*Assignment*. When a line of the entries contains "interrupts", please list that line.

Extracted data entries

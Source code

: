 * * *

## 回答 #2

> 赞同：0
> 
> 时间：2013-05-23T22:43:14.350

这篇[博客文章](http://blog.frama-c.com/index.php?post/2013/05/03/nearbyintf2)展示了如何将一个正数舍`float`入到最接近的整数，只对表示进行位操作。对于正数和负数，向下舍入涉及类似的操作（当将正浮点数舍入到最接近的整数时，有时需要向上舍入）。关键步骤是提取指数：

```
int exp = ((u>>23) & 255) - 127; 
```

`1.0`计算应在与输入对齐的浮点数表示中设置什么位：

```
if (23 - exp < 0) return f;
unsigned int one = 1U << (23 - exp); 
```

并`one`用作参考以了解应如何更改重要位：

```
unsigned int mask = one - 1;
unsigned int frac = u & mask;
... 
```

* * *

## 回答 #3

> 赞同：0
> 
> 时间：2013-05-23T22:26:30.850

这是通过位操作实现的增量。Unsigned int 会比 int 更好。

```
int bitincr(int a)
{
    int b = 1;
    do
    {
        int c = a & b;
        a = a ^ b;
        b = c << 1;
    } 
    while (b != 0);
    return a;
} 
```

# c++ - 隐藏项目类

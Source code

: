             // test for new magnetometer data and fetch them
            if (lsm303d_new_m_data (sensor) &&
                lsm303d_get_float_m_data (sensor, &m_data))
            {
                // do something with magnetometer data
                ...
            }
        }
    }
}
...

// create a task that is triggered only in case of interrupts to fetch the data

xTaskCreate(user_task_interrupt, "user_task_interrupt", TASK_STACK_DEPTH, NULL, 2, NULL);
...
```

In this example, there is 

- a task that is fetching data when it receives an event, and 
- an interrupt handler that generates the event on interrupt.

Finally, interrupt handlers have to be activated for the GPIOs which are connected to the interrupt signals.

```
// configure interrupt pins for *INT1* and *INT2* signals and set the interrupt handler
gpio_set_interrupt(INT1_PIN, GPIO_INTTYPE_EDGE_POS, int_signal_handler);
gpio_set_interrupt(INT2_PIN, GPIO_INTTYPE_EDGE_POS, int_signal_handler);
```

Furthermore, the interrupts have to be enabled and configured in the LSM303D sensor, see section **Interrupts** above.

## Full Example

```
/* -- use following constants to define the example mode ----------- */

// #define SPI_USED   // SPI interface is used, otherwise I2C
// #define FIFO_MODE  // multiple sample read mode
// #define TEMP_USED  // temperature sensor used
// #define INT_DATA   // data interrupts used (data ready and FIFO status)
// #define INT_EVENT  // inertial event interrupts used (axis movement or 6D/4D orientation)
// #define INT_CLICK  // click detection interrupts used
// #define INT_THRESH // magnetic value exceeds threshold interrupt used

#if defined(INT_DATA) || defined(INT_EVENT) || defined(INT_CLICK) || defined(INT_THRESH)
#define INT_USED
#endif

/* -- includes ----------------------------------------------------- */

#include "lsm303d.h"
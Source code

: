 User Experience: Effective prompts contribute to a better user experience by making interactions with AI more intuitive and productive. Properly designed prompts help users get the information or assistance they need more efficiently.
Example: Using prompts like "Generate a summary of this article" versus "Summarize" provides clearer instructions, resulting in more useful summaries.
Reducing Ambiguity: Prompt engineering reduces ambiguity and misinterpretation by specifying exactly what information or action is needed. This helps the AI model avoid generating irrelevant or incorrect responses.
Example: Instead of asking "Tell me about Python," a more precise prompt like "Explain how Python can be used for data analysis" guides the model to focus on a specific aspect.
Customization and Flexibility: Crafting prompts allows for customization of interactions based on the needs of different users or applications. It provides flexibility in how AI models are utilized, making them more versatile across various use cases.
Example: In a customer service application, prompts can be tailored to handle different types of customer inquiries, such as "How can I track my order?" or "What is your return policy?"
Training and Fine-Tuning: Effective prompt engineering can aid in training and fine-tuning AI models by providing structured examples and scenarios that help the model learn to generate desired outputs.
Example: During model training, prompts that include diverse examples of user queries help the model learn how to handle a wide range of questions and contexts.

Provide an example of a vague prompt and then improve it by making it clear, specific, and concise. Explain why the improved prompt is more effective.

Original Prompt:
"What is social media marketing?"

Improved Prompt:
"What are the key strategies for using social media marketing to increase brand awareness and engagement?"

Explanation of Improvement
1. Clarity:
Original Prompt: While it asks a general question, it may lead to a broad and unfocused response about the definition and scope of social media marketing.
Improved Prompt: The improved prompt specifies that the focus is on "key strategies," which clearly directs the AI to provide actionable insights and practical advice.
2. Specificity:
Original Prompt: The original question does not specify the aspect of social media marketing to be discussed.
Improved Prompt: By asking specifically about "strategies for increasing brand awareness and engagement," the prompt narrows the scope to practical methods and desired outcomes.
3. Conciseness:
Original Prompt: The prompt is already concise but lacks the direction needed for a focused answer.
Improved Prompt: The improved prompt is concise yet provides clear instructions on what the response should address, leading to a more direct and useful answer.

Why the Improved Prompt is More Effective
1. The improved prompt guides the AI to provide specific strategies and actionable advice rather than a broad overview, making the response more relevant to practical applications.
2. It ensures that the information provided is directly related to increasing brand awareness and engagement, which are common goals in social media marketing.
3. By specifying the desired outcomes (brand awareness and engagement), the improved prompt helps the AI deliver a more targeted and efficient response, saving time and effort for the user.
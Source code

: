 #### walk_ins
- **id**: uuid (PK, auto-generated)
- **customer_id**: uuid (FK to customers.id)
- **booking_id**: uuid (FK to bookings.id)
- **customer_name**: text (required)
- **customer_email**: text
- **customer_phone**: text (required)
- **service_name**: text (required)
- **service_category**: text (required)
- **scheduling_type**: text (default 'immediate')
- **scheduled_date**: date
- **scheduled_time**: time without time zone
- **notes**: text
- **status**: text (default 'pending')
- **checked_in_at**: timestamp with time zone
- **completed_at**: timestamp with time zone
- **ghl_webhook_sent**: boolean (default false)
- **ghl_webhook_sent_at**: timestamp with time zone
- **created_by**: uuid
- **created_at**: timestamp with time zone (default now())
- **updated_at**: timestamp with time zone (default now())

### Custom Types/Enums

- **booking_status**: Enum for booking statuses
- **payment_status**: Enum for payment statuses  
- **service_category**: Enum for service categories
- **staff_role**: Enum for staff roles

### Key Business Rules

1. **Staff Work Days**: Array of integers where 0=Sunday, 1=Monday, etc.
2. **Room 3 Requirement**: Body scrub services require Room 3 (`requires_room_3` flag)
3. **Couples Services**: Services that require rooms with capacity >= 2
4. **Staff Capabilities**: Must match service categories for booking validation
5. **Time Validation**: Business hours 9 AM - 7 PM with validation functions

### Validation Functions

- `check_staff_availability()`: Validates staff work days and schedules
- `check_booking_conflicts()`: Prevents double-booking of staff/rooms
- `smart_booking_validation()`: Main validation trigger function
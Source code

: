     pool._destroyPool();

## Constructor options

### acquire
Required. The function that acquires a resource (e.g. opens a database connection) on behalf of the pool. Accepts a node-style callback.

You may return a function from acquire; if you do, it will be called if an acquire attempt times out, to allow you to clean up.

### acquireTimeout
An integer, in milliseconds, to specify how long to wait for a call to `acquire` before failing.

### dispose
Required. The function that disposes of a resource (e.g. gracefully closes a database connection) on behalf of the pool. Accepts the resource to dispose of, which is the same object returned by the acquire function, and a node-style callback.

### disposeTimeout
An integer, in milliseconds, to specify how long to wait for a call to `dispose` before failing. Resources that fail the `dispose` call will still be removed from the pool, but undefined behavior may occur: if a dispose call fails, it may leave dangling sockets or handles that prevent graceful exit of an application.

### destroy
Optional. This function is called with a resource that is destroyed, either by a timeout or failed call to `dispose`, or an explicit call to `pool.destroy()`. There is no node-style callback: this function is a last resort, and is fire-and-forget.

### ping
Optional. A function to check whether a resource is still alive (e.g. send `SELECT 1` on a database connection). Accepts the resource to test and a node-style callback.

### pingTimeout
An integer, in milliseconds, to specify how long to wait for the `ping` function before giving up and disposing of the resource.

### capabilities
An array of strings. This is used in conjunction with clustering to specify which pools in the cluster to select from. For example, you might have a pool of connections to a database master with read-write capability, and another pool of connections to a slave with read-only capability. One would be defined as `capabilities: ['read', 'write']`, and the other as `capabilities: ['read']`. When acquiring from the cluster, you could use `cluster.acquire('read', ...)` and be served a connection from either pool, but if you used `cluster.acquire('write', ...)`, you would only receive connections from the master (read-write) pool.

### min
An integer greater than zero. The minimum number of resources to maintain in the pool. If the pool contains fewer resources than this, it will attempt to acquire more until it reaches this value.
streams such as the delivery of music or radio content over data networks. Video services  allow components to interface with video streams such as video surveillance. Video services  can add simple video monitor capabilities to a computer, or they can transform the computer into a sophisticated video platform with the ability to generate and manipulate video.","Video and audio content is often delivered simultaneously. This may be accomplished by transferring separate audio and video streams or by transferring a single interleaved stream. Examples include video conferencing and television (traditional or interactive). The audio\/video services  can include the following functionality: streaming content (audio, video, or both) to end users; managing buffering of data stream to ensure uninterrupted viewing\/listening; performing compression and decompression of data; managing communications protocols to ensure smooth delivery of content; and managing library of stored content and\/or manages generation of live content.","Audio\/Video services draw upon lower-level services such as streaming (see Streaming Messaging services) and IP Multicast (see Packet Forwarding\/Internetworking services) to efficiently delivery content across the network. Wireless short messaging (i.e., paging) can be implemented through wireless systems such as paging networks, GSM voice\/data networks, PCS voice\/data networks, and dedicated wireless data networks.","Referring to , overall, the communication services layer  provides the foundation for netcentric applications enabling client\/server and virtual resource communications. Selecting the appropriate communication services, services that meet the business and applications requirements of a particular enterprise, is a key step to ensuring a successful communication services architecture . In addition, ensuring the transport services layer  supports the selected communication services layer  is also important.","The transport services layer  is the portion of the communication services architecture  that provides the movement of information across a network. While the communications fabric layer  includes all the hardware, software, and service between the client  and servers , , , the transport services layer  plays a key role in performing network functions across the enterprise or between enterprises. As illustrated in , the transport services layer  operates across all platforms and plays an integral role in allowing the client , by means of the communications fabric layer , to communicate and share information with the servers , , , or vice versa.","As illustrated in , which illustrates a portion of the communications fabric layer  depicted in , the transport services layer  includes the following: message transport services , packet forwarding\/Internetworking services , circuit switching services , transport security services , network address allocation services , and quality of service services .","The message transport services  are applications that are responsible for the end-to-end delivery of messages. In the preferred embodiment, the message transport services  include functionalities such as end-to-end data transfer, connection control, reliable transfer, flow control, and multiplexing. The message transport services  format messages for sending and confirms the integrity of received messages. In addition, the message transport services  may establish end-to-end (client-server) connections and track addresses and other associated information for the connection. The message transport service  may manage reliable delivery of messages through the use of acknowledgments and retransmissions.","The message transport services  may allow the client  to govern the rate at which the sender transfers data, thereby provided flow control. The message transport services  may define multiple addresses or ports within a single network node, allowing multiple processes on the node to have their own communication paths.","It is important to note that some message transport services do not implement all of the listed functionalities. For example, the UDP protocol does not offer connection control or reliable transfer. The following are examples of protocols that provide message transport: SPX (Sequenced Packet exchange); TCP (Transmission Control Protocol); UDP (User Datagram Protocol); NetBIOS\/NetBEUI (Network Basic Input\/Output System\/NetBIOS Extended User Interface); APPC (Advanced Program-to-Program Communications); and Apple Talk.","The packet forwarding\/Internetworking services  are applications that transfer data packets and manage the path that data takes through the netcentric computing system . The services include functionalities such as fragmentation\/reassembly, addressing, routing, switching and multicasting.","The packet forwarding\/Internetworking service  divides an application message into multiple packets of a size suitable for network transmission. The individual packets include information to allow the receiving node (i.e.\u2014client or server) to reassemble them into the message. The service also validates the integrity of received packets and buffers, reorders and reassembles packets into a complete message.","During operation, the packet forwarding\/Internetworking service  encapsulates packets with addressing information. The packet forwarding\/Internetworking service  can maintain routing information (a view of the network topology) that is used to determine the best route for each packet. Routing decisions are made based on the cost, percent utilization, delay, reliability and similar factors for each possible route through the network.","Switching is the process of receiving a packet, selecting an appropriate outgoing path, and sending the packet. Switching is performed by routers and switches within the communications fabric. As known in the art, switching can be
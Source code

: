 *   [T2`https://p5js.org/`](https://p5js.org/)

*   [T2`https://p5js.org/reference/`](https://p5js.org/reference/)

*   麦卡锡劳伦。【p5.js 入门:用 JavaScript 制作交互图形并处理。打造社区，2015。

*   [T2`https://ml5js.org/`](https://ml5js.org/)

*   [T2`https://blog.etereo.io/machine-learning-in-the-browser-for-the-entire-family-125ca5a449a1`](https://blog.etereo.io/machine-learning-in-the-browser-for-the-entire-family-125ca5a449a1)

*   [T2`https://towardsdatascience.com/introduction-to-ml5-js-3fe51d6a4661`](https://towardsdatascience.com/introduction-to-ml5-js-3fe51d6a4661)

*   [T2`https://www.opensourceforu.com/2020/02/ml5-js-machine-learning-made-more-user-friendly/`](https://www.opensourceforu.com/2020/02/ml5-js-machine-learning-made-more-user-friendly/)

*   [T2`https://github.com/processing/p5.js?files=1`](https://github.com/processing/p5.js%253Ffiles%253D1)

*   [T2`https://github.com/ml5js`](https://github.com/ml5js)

*Task result*.
// create a task that is triggered only in case of interrupts to fetch the data
Furthermore, the interrupts have to be enabled and configured in the LSM303D sensor, see section **Interrupts** above.
// #define INT_DATA   // data interrupts used (data ready and FIFO status)
// #define INT_EVENT  // inertial event interrupts used (axis movement or 6D/4D orientation)
// #define INT_CLICK  // click detection interrupts used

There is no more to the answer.